While we have considered alternative variable pay structures for the Executive Directors, we cannot see a superior acceptable approach and so have decided to retain the existing structure. We will keep this under review as market practice develops.
Rewarding sustainable performance is a crucial aspect of our remuneration philosophy and so the Committee spent considerable time understanding performance. While it was another challenging year with global macroeconomic and political uncertainties at play, profit before tax excluding litigation and conduct (PBT) is up 9% from 2018. Group return on tangible equity excluding litigation and conduct (RoTE) is 9.0%, in line with our target for 2019, and costs are also in line with our 2019 guidance of less than £13.6bn. Our capital position is strong, with a CET1 ratio of 13.8%. The Committee recognises that significant progress on financial performance has now been achieved over a sustained period.
Non-financial performance has also been strong. Customer and client outcomes are positive, with improvements in Net Promoter Score® (NPS) for Barclays UK and Barclaycard, and an increase in the take-up of mobile banking. Complaints in Barclays UK are down 8% from 2018, though we recognise we need to go further and faster. Our employee engagement survey score is down slightly on 2018, driven by various factors including the tools and resources available to employees. This is already an area of management focus and investment for the Group. Considering our broader impact on society, global carbon emissions are down by 53%, and we have helped over 2 million people improve their employability skills through LifeSkills.

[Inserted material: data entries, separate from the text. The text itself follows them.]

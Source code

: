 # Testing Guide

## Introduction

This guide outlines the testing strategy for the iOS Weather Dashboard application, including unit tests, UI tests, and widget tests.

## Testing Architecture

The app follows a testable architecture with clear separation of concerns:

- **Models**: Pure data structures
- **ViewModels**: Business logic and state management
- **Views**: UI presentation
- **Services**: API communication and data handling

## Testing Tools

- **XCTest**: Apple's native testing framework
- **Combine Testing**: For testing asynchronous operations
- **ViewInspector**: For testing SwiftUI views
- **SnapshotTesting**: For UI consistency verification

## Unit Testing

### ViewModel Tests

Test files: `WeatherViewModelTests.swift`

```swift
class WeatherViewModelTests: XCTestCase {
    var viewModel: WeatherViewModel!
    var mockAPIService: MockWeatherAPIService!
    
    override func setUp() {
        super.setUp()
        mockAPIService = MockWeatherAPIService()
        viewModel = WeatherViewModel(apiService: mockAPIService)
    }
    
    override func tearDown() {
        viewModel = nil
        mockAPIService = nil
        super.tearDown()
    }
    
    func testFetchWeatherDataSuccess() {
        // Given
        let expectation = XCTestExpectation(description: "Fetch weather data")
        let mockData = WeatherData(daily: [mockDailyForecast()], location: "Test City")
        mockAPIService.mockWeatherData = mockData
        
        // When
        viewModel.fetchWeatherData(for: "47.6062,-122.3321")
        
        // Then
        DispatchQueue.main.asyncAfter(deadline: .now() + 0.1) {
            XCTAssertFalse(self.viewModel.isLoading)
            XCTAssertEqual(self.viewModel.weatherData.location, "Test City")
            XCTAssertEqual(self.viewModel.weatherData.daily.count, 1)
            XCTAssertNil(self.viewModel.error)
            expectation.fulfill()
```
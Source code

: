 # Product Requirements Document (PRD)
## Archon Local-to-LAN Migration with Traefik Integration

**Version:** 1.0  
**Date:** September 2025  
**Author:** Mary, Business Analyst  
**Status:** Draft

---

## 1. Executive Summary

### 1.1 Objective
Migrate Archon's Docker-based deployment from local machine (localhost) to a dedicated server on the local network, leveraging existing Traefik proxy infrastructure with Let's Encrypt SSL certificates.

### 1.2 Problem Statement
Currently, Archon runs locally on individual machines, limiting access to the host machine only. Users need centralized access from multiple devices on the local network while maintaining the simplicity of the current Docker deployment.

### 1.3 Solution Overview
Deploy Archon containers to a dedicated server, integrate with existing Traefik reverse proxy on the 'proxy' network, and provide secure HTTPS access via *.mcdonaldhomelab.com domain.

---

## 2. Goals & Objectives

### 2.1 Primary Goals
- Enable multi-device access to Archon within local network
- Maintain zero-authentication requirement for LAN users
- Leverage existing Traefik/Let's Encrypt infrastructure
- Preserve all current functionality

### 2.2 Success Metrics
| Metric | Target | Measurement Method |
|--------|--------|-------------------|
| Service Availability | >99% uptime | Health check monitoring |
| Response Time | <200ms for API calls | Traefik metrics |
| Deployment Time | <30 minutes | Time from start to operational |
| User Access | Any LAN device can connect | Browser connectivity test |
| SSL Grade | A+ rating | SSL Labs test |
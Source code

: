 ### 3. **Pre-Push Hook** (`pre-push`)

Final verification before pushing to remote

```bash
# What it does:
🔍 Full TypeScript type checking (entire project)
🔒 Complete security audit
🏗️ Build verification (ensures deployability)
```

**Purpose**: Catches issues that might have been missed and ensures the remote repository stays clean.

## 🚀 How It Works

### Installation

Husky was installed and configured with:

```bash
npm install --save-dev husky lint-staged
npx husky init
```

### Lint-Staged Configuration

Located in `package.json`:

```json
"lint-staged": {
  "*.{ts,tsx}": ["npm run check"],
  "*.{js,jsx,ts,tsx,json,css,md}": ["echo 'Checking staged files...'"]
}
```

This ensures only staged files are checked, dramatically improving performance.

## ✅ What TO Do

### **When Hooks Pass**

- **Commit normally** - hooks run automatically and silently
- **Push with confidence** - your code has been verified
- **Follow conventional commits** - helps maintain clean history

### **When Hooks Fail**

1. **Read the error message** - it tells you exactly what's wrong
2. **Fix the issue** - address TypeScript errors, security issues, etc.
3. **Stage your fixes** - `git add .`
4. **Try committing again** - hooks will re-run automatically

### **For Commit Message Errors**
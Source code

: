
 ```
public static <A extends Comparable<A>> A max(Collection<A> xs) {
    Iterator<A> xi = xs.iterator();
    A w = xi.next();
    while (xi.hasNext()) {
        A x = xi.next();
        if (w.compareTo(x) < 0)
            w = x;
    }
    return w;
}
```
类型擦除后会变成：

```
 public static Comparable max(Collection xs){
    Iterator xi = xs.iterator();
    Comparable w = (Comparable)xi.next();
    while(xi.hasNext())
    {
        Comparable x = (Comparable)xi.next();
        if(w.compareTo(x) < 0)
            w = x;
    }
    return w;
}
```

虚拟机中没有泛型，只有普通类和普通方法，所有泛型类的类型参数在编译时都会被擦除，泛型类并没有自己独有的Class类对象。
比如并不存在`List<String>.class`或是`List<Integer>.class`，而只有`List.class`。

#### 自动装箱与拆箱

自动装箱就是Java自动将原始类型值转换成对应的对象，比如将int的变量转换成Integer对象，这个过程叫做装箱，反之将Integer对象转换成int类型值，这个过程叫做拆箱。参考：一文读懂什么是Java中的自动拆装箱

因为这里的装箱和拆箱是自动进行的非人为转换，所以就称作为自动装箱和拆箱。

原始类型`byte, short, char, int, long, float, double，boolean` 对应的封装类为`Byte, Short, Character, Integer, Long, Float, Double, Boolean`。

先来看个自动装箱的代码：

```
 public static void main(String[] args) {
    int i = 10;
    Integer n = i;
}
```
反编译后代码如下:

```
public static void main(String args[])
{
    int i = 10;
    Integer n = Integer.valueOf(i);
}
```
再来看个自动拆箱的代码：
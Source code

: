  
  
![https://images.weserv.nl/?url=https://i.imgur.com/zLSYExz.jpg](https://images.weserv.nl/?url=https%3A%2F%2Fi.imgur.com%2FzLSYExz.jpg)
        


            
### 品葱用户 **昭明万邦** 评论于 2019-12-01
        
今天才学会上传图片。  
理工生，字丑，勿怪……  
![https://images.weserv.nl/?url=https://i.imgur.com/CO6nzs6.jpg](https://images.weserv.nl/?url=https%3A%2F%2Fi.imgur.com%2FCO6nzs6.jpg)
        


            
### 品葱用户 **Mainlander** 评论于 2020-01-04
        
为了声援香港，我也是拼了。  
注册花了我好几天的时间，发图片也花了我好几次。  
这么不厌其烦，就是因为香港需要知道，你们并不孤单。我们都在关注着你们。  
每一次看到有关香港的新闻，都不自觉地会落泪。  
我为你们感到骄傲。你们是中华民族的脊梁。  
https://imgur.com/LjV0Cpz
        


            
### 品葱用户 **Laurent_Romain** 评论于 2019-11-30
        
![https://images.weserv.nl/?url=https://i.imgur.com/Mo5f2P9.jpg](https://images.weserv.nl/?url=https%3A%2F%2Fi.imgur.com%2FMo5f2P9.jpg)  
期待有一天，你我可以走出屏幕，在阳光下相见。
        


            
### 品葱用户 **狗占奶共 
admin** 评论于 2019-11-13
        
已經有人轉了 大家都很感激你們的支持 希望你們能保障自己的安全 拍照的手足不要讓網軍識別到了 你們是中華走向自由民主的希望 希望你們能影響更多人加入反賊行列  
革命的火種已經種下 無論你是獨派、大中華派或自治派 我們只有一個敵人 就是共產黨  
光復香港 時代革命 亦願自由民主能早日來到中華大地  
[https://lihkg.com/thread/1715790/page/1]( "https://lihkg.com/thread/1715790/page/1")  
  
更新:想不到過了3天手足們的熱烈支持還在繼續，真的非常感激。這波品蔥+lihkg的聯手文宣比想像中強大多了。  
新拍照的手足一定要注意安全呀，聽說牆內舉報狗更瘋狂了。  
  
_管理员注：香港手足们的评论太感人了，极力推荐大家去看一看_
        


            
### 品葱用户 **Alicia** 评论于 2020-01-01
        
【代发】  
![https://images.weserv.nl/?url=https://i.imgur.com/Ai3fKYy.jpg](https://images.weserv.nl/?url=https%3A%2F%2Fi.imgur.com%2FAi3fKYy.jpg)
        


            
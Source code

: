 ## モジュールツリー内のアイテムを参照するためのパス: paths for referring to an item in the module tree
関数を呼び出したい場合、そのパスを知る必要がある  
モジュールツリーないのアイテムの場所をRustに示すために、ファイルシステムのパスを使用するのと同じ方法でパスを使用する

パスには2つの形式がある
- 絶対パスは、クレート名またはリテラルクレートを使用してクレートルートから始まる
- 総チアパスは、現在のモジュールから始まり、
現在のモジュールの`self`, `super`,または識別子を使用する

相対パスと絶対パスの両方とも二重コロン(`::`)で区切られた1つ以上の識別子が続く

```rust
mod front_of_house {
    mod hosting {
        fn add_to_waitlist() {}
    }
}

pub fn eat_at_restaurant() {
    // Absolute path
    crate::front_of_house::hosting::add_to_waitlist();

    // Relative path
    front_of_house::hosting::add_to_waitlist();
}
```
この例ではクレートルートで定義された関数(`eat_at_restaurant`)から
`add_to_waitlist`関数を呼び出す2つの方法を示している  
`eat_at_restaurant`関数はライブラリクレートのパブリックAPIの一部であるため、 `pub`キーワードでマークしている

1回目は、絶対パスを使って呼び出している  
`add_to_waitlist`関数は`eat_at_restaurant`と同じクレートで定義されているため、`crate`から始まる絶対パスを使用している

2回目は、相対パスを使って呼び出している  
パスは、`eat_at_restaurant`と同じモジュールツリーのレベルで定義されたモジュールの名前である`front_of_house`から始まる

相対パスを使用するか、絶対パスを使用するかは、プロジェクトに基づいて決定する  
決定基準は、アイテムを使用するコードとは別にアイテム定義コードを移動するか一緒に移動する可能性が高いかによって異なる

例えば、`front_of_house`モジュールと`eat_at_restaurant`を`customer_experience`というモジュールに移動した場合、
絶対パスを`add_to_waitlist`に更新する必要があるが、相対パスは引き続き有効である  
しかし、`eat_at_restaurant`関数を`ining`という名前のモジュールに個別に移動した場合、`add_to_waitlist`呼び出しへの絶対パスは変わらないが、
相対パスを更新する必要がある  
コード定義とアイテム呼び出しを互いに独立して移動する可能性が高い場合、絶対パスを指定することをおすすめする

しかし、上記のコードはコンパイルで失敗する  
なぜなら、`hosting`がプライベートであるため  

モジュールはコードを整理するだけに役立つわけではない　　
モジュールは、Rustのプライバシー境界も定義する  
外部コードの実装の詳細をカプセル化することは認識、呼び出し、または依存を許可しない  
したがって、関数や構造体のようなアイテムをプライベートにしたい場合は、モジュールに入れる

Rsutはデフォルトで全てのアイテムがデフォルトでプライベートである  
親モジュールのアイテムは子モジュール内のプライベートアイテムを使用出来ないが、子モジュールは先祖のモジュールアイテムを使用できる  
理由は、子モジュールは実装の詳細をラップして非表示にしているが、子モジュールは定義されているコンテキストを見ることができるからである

Over the years, we have considered the appropriate balance between returns to shareholders and rewarding employees. This year, the Committee has approved an incentive pool of £1,490m, down 10% from 2018. After much deliberation, we feel that this outcome strikes the right balance between our shareholders and our employees, enabling us to further improve returns to our shareholders while also maintaining a competitive pay opportunity for our wider workforce.
The annual incentive outcomes for Jes Staley and Tushar Morzaria are assessed with reference to a set framework against pre-determined financial, strategic and personal measures and objectives. For 2019, performance against the financial objectives (representing 60% of the overall measures) has been very strong, with targets exceeded. Strategic and personal performance has also been strong – full details of this assessment are set out on pages 104 to 109 of the Annual Report.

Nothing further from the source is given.